The King [Henry VIII] came to London for the festival of the Corpus Domini, and on the following Sunday, the 18th [of June], created a natural son of his, aged seven years, by name Henry [FitzRoy], Earl of Nottingham and Viceroy, and subsequently Duke of Richmond and Donisan [Somerset], conferring on him, in conclusion, the highest grade in the kingdom, so that now he is next in rank to his Majesty. After this the King created his nephew Earl of Exeter [Henry Brandon, who was actually created Earl of Lincoln, not Exeter], making two of his cousins, one a marquis [Henry Courtenay, made Marquess of Exeter], the other an earl [Thomas Manners, made Earl of Rutland]; and of four [actually three] other gentlemen two [one] were made earls [Henry Clifford, made Earl of Cumberland], and two viscounts [Thomas Boleyn, made Viscount Rochford, and Robert Radclyffe, made Viscount Fitzwalter], with great ceremony and festivity. [...] It seems that the Queen [Katharine of Aragon] resents the earldom and dukedom conferred on the King's natural son and remains dissatisfied, at the instigation, it is said, of three of her Spanish ladies, her chief counsellors; so the King has dismissed them the Court, —a strong measure, but the Queen was obliged to submit and to have patience.

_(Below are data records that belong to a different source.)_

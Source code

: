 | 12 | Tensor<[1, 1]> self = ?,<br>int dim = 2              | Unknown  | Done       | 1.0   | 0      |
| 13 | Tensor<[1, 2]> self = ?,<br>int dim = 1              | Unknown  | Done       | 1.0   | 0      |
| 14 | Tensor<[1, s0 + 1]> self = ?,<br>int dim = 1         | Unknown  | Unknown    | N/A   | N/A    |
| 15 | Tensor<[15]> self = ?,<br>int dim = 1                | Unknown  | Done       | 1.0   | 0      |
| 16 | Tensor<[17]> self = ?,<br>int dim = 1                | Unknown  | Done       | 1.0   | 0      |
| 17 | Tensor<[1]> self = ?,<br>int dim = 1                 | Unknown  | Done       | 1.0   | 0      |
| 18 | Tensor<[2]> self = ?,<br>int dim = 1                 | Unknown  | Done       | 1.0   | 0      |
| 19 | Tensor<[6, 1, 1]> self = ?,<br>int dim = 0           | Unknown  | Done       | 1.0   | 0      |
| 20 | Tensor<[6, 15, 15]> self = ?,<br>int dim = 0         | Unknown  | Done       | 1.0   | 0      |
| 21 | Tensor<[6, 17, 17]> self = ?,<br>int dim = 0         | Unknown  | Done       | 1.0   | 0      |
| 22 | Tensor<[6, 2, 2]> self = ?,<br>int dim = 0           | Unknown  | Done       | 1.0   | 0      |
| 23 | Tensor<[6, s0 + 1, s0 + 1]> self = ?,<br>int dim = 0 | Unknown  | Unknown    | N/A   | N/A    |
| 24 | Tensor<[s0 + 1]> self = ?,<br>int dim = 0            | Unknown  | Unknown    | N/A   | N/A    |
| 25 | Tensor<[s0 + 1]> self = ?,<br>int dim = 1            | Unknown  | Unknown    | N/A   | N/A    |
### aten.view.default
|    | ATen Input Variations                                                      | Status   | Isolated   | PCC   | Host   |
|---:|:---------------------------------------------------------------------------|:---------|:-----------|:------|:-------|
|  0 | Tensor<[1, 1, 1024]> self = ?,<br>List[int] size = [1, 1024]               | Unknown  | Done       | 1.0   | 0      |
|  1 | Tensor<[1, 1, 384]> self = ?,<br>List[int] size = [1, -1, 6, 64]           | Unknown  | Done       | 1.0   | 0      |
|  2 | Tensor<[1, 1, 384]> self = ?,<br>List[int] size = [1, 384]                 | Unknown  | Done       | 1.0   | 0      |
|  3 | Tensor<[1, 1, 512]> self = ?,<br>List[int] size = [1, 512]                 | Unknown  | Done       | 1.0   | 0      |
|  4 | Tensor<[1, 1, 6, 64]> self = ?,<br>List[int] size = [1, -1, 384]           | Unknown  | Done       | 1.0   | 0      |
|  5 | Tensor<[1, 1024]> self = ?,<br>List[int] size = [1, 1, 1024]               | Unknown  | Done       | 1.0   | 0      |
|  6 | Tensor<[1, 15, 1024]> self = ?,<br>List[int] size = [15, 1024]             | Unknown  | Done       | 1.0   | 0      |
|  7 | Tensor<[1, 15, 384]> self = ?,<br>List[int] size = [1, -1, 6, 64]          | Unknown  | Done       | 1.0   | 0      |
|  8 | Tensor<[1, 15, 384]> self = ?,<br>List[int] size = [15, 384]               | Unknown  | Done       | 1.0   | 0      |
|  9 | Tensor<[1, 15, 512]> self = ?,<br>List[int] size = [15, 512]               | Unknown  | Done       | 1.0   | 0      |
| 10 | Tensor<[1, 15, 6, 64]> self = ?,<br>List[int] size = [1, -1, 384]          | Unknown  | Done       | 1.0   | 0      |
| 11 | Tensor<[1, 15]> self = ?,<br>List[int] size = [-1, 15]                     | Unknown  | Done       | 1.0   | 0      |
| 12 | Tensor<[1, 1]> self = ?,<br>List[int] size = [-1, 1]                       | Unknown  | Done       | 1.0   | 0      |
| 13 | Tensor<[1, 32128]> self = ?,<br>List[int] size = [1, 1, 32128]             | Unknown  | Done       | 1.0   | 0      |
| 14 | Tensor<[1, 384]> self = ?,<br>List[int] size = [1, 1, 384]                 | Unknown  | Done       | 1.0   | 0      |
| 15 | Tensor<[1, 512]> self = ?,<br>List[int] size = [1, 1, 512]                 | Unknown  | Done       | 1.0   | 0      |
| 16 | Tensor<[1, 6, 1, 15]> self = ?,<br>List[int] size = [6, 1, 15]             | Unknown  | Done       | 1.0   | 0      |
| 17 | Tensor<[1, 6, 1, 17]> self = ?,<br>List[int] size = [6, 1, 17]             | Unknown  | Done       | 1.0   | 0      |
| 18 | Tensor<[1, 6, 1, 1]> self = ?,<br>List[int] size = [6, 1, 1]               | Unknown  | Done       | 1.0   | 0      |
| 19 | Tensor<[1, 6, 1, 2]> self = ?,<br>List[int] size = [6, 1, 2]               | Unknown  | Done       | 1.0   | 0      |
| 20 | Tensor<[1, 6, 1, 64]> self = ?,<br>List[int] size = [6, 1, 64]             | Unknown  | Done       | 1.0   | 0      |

On the ceremony at Bridewell Palace at 18 June 1525, in which Henry VIII conferred titles upon his son Henry FitzRoy (as well as six other boys and men), and Katharine of Aragon's displeasure at Henry FitzRoy's elevation.
From a translation of a letter by Lorenzo Ohio, written in London on 29th June 1525, in Calendar of State Papers Relating To English Affairs in the Archives of Venice, Volume 3, 1520-1526, edited by Rawdon Brown, published 1869.